- Coat of arms: Jelita
- Born: 15th century
- Died: 1535
- Family: Zamoyski
- Consort: (?) Smoczek Anna Uhrowiecka
- Issue: with Anna Uhrowiecka Florian Zamoyski Stanisław Zamoyski
- Father: Florian Zamoyski
- Mother: Anna Komorowska

= Feliks Zamoyski =

Feliks Zamoyski (died 1535) was a Polish nobleman (szlachcic).

He became the Wojski of Bełz Voivodeship in 1514, the Łowczy of Chełm Land in 1517, and the Wojski of Chełm, Tax collector (poborca) of Chełm and Belz in 1524. He also became the District Writer of Chełm in 1525 and the Podkomorzy of Chełm.

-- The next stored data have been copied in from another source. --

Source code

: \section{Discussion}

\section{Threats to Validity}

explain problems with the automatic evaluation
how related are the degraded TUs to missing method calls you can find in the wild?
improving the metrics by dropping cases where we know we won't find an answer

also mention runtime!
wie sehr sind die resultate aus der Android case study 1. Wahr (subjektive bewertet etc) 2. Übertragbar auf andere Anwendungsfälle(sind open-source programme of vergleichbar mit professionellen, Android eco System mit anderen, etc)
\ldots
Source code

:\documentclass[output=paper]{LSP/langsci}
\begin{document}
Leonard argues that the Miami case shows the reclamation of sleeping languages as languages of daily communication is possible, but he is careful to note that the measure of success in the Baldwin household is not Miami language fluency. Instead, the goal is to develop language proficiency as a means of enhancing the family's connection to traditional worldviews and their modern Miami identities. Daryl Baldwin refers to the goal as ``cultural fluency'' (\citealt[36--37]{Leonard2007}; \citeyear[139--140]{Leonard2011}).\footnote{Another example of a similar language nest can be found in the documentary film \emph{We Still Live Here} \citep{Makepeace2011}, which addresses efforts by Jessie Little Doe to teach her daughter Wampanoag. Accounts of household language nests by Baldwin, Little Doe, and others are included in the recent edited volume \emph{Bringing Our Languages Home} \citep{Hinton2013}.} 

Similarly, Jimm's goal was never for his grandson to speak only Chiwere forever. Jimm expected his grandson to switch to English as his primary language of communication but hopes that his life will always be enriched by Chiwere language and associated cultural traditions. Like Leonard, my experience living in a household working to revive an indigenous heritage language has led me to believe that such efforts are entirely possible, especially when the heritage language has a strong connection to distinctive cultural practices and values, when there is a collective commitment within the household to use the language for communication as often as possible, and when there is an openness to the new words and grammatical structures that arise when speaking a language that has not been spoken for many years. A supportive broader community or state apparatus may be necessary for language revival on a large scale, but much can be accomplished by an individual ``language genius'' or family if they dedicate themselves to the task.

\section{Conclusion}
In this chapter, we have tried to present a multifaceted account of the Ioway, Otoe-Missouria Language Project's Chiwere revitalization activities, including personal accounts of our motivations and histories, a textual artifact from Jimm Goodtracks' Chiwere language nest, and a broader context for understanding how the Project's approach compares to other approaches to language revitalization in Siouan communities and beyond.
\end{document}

In 1517 Feliks and his brother Mikołaj received a payment of debt in the amount of 1,000 florins from Jan Ostrowski, a wealthy landowner from what is now known as Skoków. Zamoyski used a portion of the collection to fund the building of a fortified castle which was used in a 1529 battle to repel an invasion by the Crimean Tatars. His grandson, Jan Zamoyski, founded the city of Zamość upon the small village that blossomed around the family manor in 1580 and became its first ordynat.